_EXERCISE DESCRIPTION_:
The whole listing is to be given again without alteration, except that its pictures are dropped.

_DATA PROVIDED_:

____

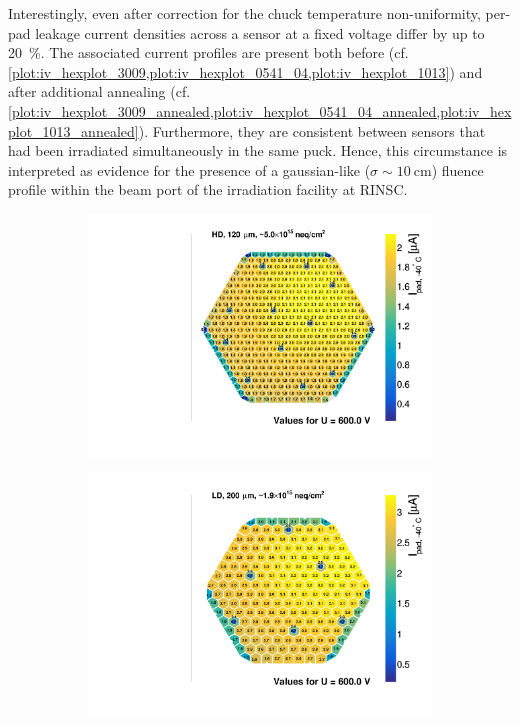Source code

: Interestingly, even after correction for the chuck temperature non-uniformity, per-pad leakage current densities across a sensor at a fixed voltage differ by up to \SI{20}{\percent}.
The associated current profiles are present both before (cf. \ref{plot:iv_hexplot_3009,plot:iv_hexplot_0541_04,plot:iv_hexplot_1013}) and after additional annealing (cf. \ref{plot:iv_hexplot_3009_annealed,plot:iv_hexplot_0541_04_annealed,plot:iv_hexplot_1013_annealed}).
Furthermore, they are consistent between sensors that had been irradiated simultaneously in the same puck.
Hence, this circumstance is interpreted as evidence for the presence of a gaussian-like ($\sigma\sim\SI{10}{\centi\metre}$) fluence profile within the beam port of the irradiation facility at RINSC.
\begin{figure}
	\captionsetup[subfigure]{aboveskip=-1pt,belowskip=-1pt}
	\centering
	\begin{subfigure}[b]{0.32\textwidth}
		\includegraphics[width=0.999\textwidth]{plots/iv_hexplots/3009.pdf}
		\subcaption{
		}
		\label{plot:iv_hexplot_3009}
	\end{subfigure}
	\hfill
	\begin{subfigure}[b]{0.32\textwidth}
		\includegraphics[width=0.999\textwidth]{plots/iv_hexplots/0541_04.pdf}

\end{subfigure}
\end{figure}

____

_EXERCISE OUTPUT_:
Source code

: Interestingly, even after correction for the chuck temperature non-uniformity, per-pad leakage current densities across a sensor at a fixed voltage differ by up to \SI{20}{\percent}.
The associated current profiles are present both before (cf. \ref{plot:iv_hexplot_3009,plot:iv_hexplot_0541_04,plot:iv_hexplot_1013}) and after additional annealing (cf. \ref{plot:iv_hexplot_3009_annealed,plot:iv_hexplot_0541_04_annealed,plot:iv_hexplot_1013_annealed}).
Furthermore, they are consistent between sensors that had been irradiated simultaneously in the same puck.
Hence, this circumstance is interpreted as evidence for the presence of a gaussian-like ($\sigma\sim\SI{10}{\centi\metre}$) fluence profile within the beam port of the irradiation facility at RINSC.
\begin{figure}
	\captionsetup[subfigure]{aboveskip=-1pt,belowskip=-1pt}
	\centering
	\begin{subfigure}[b]{0.32\textwidth}
		\includegraphics[width=0.999\textwidth]{plots/iv_hexplots/3009.pdf}
		\subcaption{
		}
		\label{plot:iv_hexplot_3009}
	\end{subfigure}
	\hfill
	\begin{subfigure}[b]{0.32\textwidth}
		\includegraphics[width=0.999\textwidth]{plots/iv_hexplots/0541_04.pdf}

\end{subfigure}
\end{figure}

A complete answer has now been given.